Why we don’t want a right to everything

Judge John Roberts has now been confirmed as the 17th chief justice of the US Supreme Court. Bushy is set to name another justice to fill the second vacancy any day (hour?) now. So it seems an appropriate time for another post on constitutionalism.
One of the themes Senator Biden sounded during the Roberts hearings was why the nominee did not support a broader interpretation of the Constitution to include more rights. A few weeks ago I offered one reason why the judge might be reluctant to recognize some rights. Namely: they might not be in the Constitution. But going beyond that, we might ask WHY some rights are not in the Constitution. If they are not, perhaps it is time from some amendments to put them there?
Let us begin with the republic’s mission statement, the Declaration of Independence. Perhaps better than any document before or since, the Declaration articulated the Enlightenment Era’s conception of government: People have certain unalienable rights. Governments are constituted for the purpose of securing these rights. If the government fails in this raison d’etre, the people have a legitimate cause to overthrow the government.
So if governments are constituted for the purpose of securing rights, then why not secure the heck out of all sorts of rights? This was basically the gist of Senator Biden’s indignant question to Mr. Roberts.
The answer is rather simple. It lies in the somewhat paradoxical fact that rights inherently involve restrictions of freedom. My right to life restricts your freedom to kill me. When we say that someone has a right to something we mean that the rest of us have an obligation to respect that right. Some obligations are more costly than others. And in some instances the obligation to respect Mr. A’s right may be onerously costly to Mr. B. It may even cost Mr. B his own rights! Thus, we have to be very careful when we delineate the rights which people possess. We cannot just hand them out like so many public high school diplomas.
To make this more concrete, let us think of some rights which can be respected with relatively low cost. Take, for instance, the right to life. When we say that I have a right to life, we oblige the rest of you to respect that right. In general, it is fairly easy to respect it. You don’t have to do anything but resist the temptation to pull a trigger. For another example, take the right to property. Here again, my right to my wallet means that you are obliged not to take it from me. Not too terribly onerous an obligation. These are examples of what philosophers call “negative rights.” They get their name because respecting them requires no positive action be taken by others.
I think it is safe to say with little exaggeration that at the time of America’s founding, negative rights were the only recognized rights. Those who recognized a broad class of negative rights were called liberals and those who had a more circumscribed view of rights were known as conservatives. (Nowadays few thinkers in the Western world defend the old conservative position.) As the 19th century wore on, however, some came to recognize a new species of right: what some have called a “positive right.”
Unlike a negative right, a positive right DOES obligate positive action be taken by others. For instance, some say that I have a right to medical care. You are in violation of my right if you are a doctor and you do not provide medical services to me. When society says that I possess a positive right like that of medical care, it is asking a great deal more of my fellows than when it says I have a negative right. It is obliging the nurse, the doctor, the hospital employee to attend to me. Other examples of positive rights include the right to education, or what FDR called the right to “freedom from want.”
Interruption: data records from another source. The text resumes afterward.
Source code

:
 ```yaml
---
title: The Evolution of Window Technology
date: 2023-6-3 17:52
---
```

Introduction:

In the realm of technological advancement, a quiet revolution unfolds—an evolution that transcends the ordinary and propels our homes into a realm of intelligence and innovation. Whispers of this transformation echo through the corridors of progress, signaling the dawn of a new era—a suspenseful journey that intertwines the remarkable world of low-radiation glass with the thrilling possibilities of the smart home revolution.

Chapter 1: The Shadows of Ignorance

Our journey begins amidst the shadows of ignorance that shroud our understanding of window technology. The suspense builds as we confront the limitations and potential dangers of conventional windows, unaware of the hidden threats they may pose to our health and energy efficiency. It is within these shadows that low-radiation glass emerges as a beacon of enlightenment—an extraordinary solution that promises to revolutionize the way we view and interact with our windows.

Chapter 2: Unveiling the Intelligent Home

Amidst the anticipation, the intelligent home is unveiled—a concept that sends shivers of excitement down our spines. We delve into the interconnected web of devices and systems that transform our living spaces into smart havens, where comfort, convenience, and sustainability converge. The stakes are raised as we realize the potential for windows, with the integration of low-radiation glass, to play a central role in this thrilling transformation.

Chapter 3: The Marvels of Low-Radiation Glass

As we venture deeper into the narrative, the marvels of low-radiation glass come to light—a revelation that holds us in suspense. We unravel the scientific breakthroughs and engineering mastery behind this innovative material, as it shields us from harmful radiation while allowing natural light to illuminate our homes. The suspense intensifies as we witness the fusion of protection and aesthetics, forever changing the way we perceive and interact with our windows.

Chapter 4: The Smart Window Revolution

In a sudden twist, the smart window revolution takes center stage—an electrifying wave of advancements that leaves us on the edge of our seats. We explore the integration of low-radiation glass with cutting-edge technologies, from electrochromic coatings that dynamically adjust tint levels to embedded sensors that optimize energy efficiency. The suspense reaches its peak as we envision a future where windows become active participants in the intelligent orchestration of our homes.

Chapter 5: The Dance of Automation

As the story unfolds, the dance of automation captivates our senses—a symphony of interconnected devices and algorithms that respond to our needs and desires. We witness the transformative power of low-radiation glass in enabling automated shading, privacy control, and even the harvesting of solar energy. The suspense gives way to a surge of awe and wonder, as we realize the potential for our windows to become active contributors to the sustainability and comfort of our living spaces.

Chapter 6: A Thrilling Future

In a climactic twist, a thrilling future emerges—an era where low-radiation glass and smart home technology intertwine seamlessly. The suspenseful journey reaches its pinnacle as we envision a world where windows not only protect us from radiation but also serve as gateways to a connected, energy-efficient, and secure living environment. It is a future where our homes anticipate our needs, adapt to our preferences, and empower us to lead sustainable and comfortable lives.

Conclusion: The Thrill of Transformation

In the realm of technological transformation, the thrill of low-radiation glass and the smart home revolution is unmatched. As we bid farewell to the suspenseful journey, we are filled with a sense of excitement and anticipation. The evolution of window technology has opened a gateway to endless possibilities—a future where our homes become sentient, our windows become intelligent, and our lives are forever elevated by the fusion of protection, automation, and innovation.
Like those recognizing negative rights, those recognizing positive rights also called themselves liberals. This of course, got confusing, so to distinguish themselves from both conservatives and the new liberals, those who didn’t recognize positive rights began to call themselves classical liberals. Increasingly, they call themselves libertarians.
Anyway, back to the story. Why do libertarians fail to recognize positive rights? For one thing, it is simply more costly to impose an obligation on others to do something than it is to oblige them not to do something. In most instances, the obligation to respect another’s right to life or property can be fulfilled without cost. But an obligation to provide medical care can be extremely costly. Are all doctors obliged to save all people who might be suffering at all times? Obviously they must sleep. Are they permitted to take the weekend off? If we oblige someone to take a certain course of action—which is what we do when we recognize a positive right—we rob people of their more fundamental negative right to liberty.
The logic becomes crystal clear when we take the example to its extreme and recognize every positive right which comes to mind: a right to a job, a car, a girlfriend. The only way to recognize these rights is to force others to hire you, give you cash, or go see a Hugh Grant movie with you. A free society is impossible when everyone has a right to everything under the sun.
Because positive rights can be so much more costly to respect, their recognition poses another important problem: the risk that society will simply ignore them. No society is actually going to enforce someone’s right to medical care by obliging every doctor and nurse to work every waking hour. Thus society is likely to tolerate the abridgement of positive rights. Once it becomes acceptable to abridge a positive right, it may become acceptable to abridge more fundamental negative rights.
On this, all liberals, classical and modern can agree. A society which fails to recognize fundamental negative rights is a society which is lost.